ProvScopeMPI is a tool for recording, replaying, and analyzing non-determinism in MPI applications. It intercepts MPI communication calls to capture execution traces, then replays those traces with a fixed communication order — letting you separate communication-order non-determinism from input-based non-determinism and pinpoint exactly where two execution runs diverge in control flow.

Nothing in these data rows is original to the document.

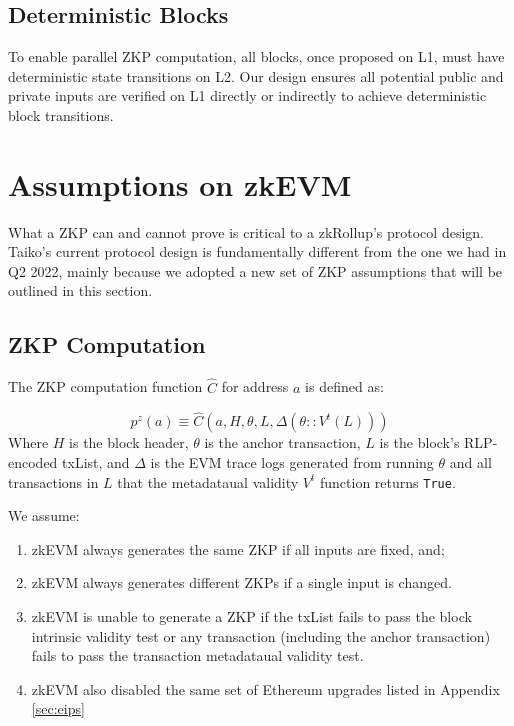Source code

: \documentclass[9pt,oneside]{amsart}
\begin{document}
\begin{multicols}{2}
\subsection{Deterministic Blocks}
To enable parallel ZKP computation, all blocks, once proposed on L1, must have deterministic state transitions on L2. Our design ensures all potential public and private inputs are verified on L1 directly or indirectly to achieve deterministic block transitions.

\section{Assumptions on zkEVM}

What a ZKP can and cannot prove is critical to a zkRollup's protocol design. Taiko's current protocol design is fundamentally different from the one we had in Q2 2022, mainly because we adopted a new set of ZKP assumptions that will be outlined in this section.


\subsection{ZKP Computation} The ZKP computation function $\hat{C}$ for address $a$ is defined as:


\begin{equation}
    p^z(a) \equiv \hat{C}(a, H,\theta, L, \Delta(\theta::V^t(L)) )
\end{equation}
Where $H$ is the block header, $\theta$ is the anchor transaction, $L$ is the block's RLP-encoded txList, and $\Delta$ is the EVM trace logs generated from running $\theta$ and all transactions in $L$ that the metadataual validity $V^t$ function returns \texttt{True}.

We assume:
\begin{enumerate}
\item zkEVM always generates the same ZKP if all inputs are fixed, and;
\item zkEVM always generates different ZKPs if a single input is changed.
\item zkEVM is unable to generate a ZKP if the txList fails to pass the block intrinsic validity test or any transaction (including the anchor transaction) fails to pass the transaction metadataual validity test.
\item zkEVM also disabled the same set of Ethereum upgrades listed in Appendix \ref{sec:eips}
\end{enumerate}



\end{multicols}
\end{document}
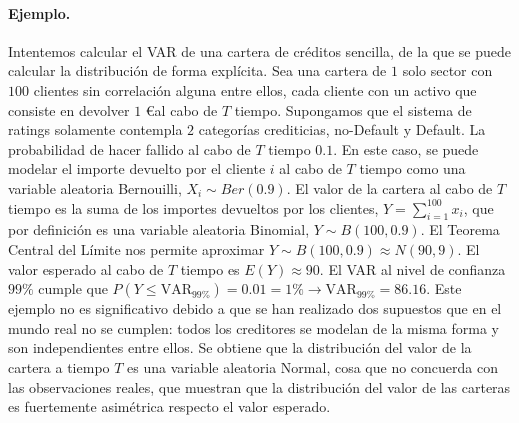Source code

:\paragraph{Ejemplo.} Intentemos calcular el VAR de una cartera de cr\'editos
sencilla, de la que se puede calcular la distribuci\'on de forma expl\'icita. 
Sea una cartera de $1$ solo sector con $100$ clientes sin correlaci\'on alguna
entre ellos, cada cliente con un activo que consiste en devolver $1$ \euro al 
cabo de $T$ tiempo. Supongamos que el sistema de ratings solamente contempla 
$2$ categor\'ias crediticias, no-Default y Default. La probabilidad de hacer 
fallido al cabo de $T$ tiempo $0.1$.
\newline
\newline
En este caso, se puede modelar el importe devuelto por el cliente $i$ al cabo 
de $T$ tiempo como una variable aleatoria Bernouilli, $X_i \sim Ber(0.9)$. El 
valor de la cartera al cabo de $T$ tiempo es la suma de los importes devueltos 
por los clientes, $Y = \sum_{i=1}^{100} x_i$, que por definici\'on es una 
variable aleatoria Binomial, $Y \sim B(100,0.9)$. El Teorema Central del 
L\'imite nos permite aproximar $Y \sim B(100,0.9) \approx N(90, 9)$.
\newline
\newline
El valor esperado al cabo de $T$ tiempo es $E(Y) \approx 90$. El VAR al nivel 
de confianza $99\%$ cumple que $P(Y \leq \textrm{VAR}_{99\%}) = 0.01 = 1\% 
\longrightarrow \textrm{VAR}_{99\%}=86.16$.
\newline
\newline
Este ejemplo no es significativo debido a que se han realizado dos supuestos 
que en el mundo real no se cumplen: todos los creditores se modelan de la misma 
forma y son independientes entre ellos. Se obtiene que la distribuci\'on del 
valor de la cartera a tiempo $T$ es una variable aleatoria Normal, cosa que no
concuerda con las observaciones reales, que muestran que la distribuci\'on del 
valor de las carteras es fuertemente asim\'etrica respecto el valor esperado.

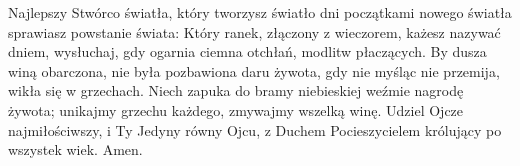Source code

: Najlepszy Stwórco światła,
który tworzysz światło dni
początkami nowego światła
sprawiasz powstanie świata:
\vskip 1mm
Który ranek, złączony z wieczorem,
każesz nazywać dniem,
wysłuchaj, gdy ogarnia ciemna otchłań,
modlitw płaczących.
\vskip 1mm
By dusza winą obarczona,
nie była pozbawiona daru żywota,
gdy nie myśląc nie przemija,
wikła się w grzechach.
\vskip 1mm
Niech zapuka do bramy niebieskiej
weźmie nagrodę żywota;
unikajmy grzechu każdego,
zmywajmy wszelką winę.
\vskip 1mm
Udziel Ojcze najmiłościwszy,
i Ty Jedyny równy Ojcu,
z Duchem Pocieszycielem
królujący po wszystek wiek.
Amen.
\\

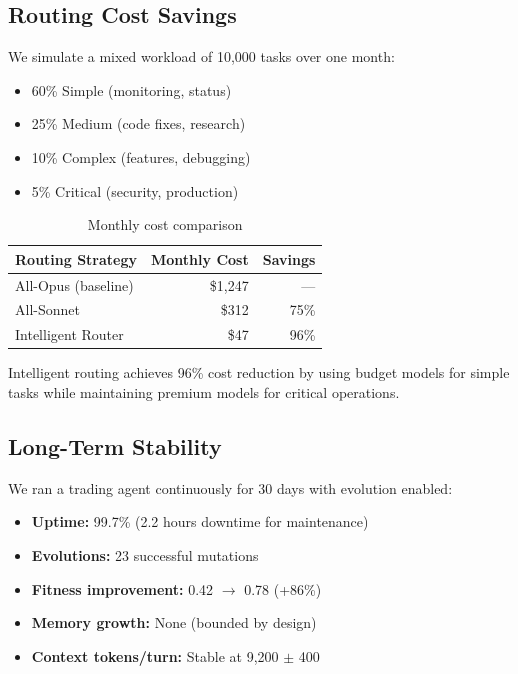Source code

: \documentclass{article}
\begin{document}
\subsection{Routing Cost Savings}

We simulate a mixed workload of 10,000 tasks over one month:

\begin{itemize}[leftmargin=*]
    \item 60\% Simple (monitoring, status)
    \item 25\% Medium (code fixes, research)
    \item 10\% Complex (features, debugging)
    \item 5\% Critical (security, production)
\end{itemize}

\begin{table}[h]
\centering
\caption{Monthly cost comparison}
\label{tab:cost_savings}
\begin{tabular}{lrr}
\toprule
\textbf{Routing Strategy} & \textbf{Monthly Cost} & \textbf{Savings} \\
\midrule
All-Opus (baseline) & \$1,247 & --- \\
All-Sonnet & \$312 & 75\% \\
Intelligent Router & \$47 & 96\% \\
\bottomrule
\end{tabular}
\end{table}

Intelligent routing achieves 96\% cost reduction by using budget models for simple tasks while maintaining premium models for critical operations.

\subsection{Long-Term Stability}

We ran a trading agent continuously for 30 days with evolution enabled:

\begin{itemize}[leftmargin=*]
    \item \textbf{Uptime:} 99.7\% (2.2 hours downtime for maintenance)
    \item \textbf{Evolutions:} 23 successful mutations
    \item \textbf{Fitness improvement:} 0.42 $\to$ 0.78 (+86\%)
    \item \textbf{Memory growth:} None (bounded by design)
    \item \textbf{Context tokens/turn:} Stable at 9,200 $\pm$ 400
\end{itemize}
\end{document}
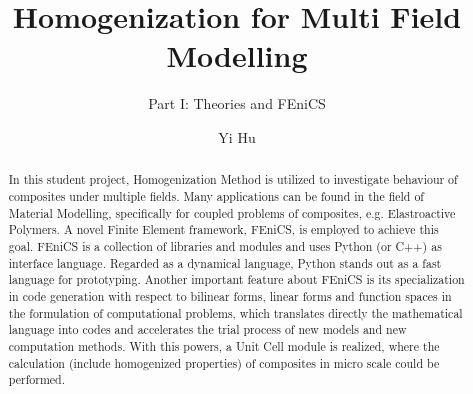 \documentclass[10pt,a4paper]{scrartcl}
\author{Yi Hu}
\title{Homogenization for Multi Field Modelling}
\subtitle{Part I: Theories and FEniCS}
\begin{document}
\begin{abstract}
In this student project, Homogenization Method is utilized to investigate behaviour of composites under multiple fields. Many applications can be found in the field of Material Modelling, specifically for coupled problems of composites, e.g. Elastroactive Polymers. A novel Finite Element framework, FEniCS, is employed to achieve this goal. FEniCS is a collection of libraries and modules and uses Python (or C++) as interface language. Regarded as a dynamical language, Python stands out as a fast language for prototyping. Another important feature about FEniCS is its specialization in code generation with respect to bilinear forms, linear forms and function spaces in the formulation of computational problems, which translates directly the mathematical language into codes and accelerates the trial process of new models and new computation methods. With this powers, a Unit Cell module is realized, where the calculation (include homogenized properties) of composites in micro scale could be performed.

\end{abstract}
\end{document}
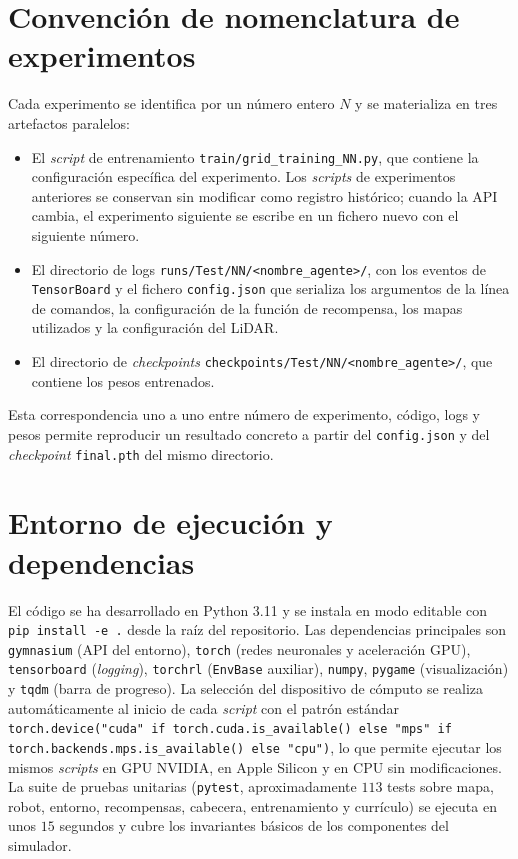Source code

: \section{Convención de nomenclatura de experimentos}\label{apendice:nomenclatura}
Cada experimento se identifica por un número entero $N$ y se materializa
en tres artefactos paralelos:
\begin{itemize}
    \item El \textit{script} de entrenamiento
    \texttt{train/grid\_training\_NN.py}, que contiene la configuración
    específica del experimento. Los \textit{scripts} de experimentos
    anteriores se conservan sin modificar como registro histórico; cuando
    la API cambia, el experimento siguiente se escribe en un fichero
    nuevo con el siguiente número.
    \item El directorio de logs
    \texttt{runs/Test/NN/<nombre\_agente>/}, con los eventos de
    \texttt{TensorBoard} y el fichero \texttt{config.json} que
    serializa los argumentos de la línea de comandos, la configuración
    de la función de recompensa, los mapas utilizados y la
    configuración del LiDAR.
    \item El directorio de \textit{checkpoints}
    \texttt{checkpoints/Test/NN/<nombre\_agente>/}, que contiene los
    pesos entrenados.
\end{itemize}

Esta correspondencia uno a uno entre número de experimento, código,
logs y pesos permite reproducir un resultado concreto a partir del
\texttt{config.json} y del \textit{checkpoint} \texttt{final.pth} del
mismo directorio.

\section{Entorno de ejecución y dependencias}\label{apendice:entorno}
El código se ha desarrollado en Python 3.11 y se instala en modo
editable con \texttt{pip install -e .} desde la raíz del repositorio.
Las dependencias principales son \texttt{gymnasium} (API del entorno),
\texttt{torch} (redes neuronales y aceleración GPU),
\texttt{tensorboard} (\textit{logging}),
\texttt{torchrl} (\texttt{EnvBase} auxiliar), \texttt{numpy},
\texttt{pygame} (visualización) y \texttt{tqdm} (barra de progreso). La
selección del dispositivo de cómputo se realiza automáticamente al
inicio de cada \textit{script} con el patrón estándar
\texttt{torch.device("cuda" if torch.cuda.is\_available() else "mps" if torch.backends.mps.is\_available() else "cpu")},
lo que permite ejecutar los mismos \textit{scripts} en GPU NVIDIA, en
Apple Silicon y en CPU sin modificaciones. La suite de pruebas
unitarias (\texttt{pytest}, aproximadamente $113$ tests sobre mapa,
robot, entorno, recompensas, cabecera, entrenamiento y currículo) se
ejecuta en unos $15$ segundos y cubre los invariantes básicos de los
componentes del simulador.
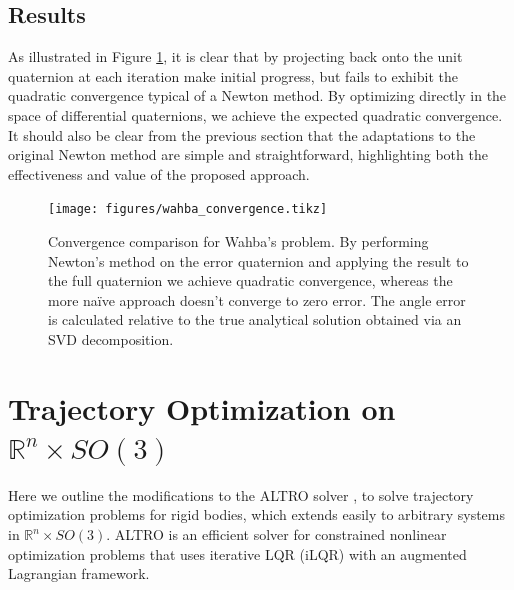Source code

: \documentclass[letterpaper, 10 pt, conference]{ieeeconf}  %
\newcommand{\R}{\mathbb{R}}
\begin{document}
    \subsection{Results}
    As illustrated in Figure \ref{fig:wahba_convergence}, it is clear that by projecting 
    back onto the unit quaternion at each iteration make initial progress, but fails to 
    exhibit the quadratic convergence typical of a Newton method. By optimizing directly 
    in the space of differential quaternions, we achieve the expected quadratic convergence.
    It should also be clear from the previous section that the adaptations to the original
    Newton method are simple and straightforward, highlighting both the effectiveness and
    value of the proposed approach.
    \begin{figure}

        \centering
        \texttt{[image: figures/wahba\_convergence.tikz]}
        \caption{Convergence comparison for Wahba's problem. By performing Newton's method
        on the error quaternion and applying the result to the full quaternion we achieve
        quadratic convergence, whereas the more na\"ive approach doesn't converge to zero
        error. The angle error is calculated relative to the true analytical solution obtained
        via an SVD decomposition.}
        \label{fig:wahba_convergence}
    \end{figure}

\section{Trajectory Optimization on $\R^n \times SO(3)$} \label{sec:trajopt}
    Here we outline the modifications to the ALTRO solver \cite{howell2019altro}, to
    solve trajectory optimization problems for rigid bodies, which extends easily to
    arbitrary systems in $\R^n \times SO(3)$. ALTRO is an efficient solver for constrained
    nonlinear optimization problems that uses iterative LQR (iLQR) with an augmented
    Lagrangian framework.
\end{document}
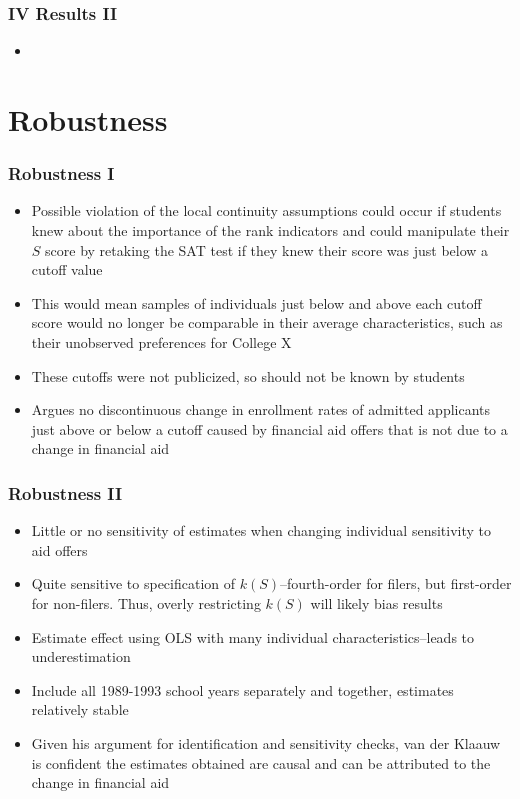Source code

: \documentclass{beamer}
\begin{document}
\begin{frame}
\frametitle{IV Results II}
\begin{itemize}
	\item 
\end{itemize}
\end{frame}


\section{Robustness}


\begin{frame}
\frametitle{Robustness I}
\begin{itemize}
	\item Possible violation of the local continuity assumptions could occur if students knew about the importance of the rank indicators and could manipulate their $S$ score by retaking the SAT test if they knew their score was just below a cutoff value
	\item This would mean samples of individuals just below and above each cutoff score would no longer be comparable in their average characteristics, such as their unobserved preferences for College X
	\item These cutoffs were not publicized, so should not be known by students
	\item Argues no discontinuous change in enrollment rates of admitted applicants just above or below a cutoff caused by financial aid offers that is not due to a change in financial aid
\end{itemize}
\end{frame}

\begin{frame}
\frametitle{Robustness II}
\begin{itemize}
	\item Little or no sensitivity of estimates when changing individual sensitivity to aid offers
	\item Quite sensitive to specification of $k(S)$--fourth-order for filers, but first-order for non-filers. Thus, overly restricting $k(S)$ will likely bias results
	\item Estimate effect using OLS with many individual characteristics--leads to underestimation
	\item Include all 1989-1993 school years separately and together, estimates relatively stable
	\item Given his argument for identification and sensitivity checks, van der Klaauw is confident the estimates obtained are causal and can be attributed to the change in financial aid
\end{itemize}
\end{frame}
\end{document}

ProvScopeMPI has two cooperating components:
-
LLVM Instrumentation Pass (
skeleton/) — A compile-time pass that inserts aprintBBname()call at the entry of every basic block. At runtime this produces a fine-grained execution trace (.record<rank>.tr) and a loop hierarchy graph (loops.dot). -
MPI Interception Libraries (
share/) — Shared libraries built on PMPI that wrap MPI calls. Three modes:libmpirecord.so— Records every MPI call (source, destination, tag, request, execution context) to.record<rank>.txt.libmpireproduce.so— Replays execution using the recorded message order. At each MPI call it validates the current execution context against the recording and reports divergences.libmpiprovscope.so— Offline analysis variant.
Original Run Replay Run
──────────────────────────────── ──────────────────────────────────────
instrumented_app + libmpirecord instrumented_app + libmpireproduce
│ │
▼ ▼
mpirun -n N ./app [inputs] mpirun -n N ./app [new_inputs]
│ │
▼ ▼
.record<rank>.txt (messages) Loads .record<rank>.txt
.record<rank>.tr (BB trace) Validates execution context
callLocations-<rank>.json Reports divergence points
loops.dot
| Dependency | Purpose |
|---|---|
| OpenMPI or MPICH | MPI runtime |
LLVM 11 (llvm-11-dev, clang-11) |
Instrumentation pass |
wllvm / extract-bc |
Bitcode extraction |
Graphviz C libraries (libgraphviz-dev) |
Loop hierarchy parsing (loops.dot) |
| nlohmann/json | JSON output in the record/reproduce libraries |
| CMake ≥ 3.10 | Building the skeleton pass |
| C++20-capable compiler | Building the share libraries |
Install on Ubuntu 20.04+:
sudo apt-get install openmpi-bin openmpi-common libopenmpi-dev \
clang-11 llvm-11 llvm-11-dev libgraphviz-dev cmake
pip install wllvm
# If clang-11 is not on PATH as 'clang', symlink it:
sudo ln -s /usr/bin/clang-11 /usr/bin/clang
sudo ln -s /usr/bin/llvm-link-11 /usr/bin/llvm-link
sudo ln -s /usr/bin/opt-11 /usr/bin/opt
# wllvm needs to wrap mpicc/mpicxx:
export MPICC=wllvm
export MPICXX=wllvm++nlohmann/json is a header-only library. Either install it system-wide or drop json.hpp into share/:
sudo apt-get install nlohmann-json3-dev # Ubuntu 20.04+
# or manually: place single-header json.hpp at /usr/include/nlohmann/json.hppcd skeleton
mkdir build && cd build
cmake ..
make
# Output: build/libSkeletonPass.socd share
make
# Output: libmpirecord.so libmpireproduce.so libmpiprovscope.so# Compile with wllvm so the bitcode is embedded
CC=wllvm mpicc -o app app.c
# Extract bitcode
extract-bc app -o app.bc
# Run the skeleton pass to insert BB probes
opt -load skeleton/build/libSkeletonPass.so --bbprinter -o app_inst.bc < app.bc
# Recompile: record variant
mpicc -o app_record app_inst.bc share/record.cpp \
-lm -L./share -lmpirecord -I./share
# Recompile: replay variant
mpicc -o app_replay app_inst.bc share/record.cpp \
-lm -L./share -lmpireproduce -I./share
share/record.cppprovides theprintBBname()stub that writes the basic-block trace file. It must be linked into both variants.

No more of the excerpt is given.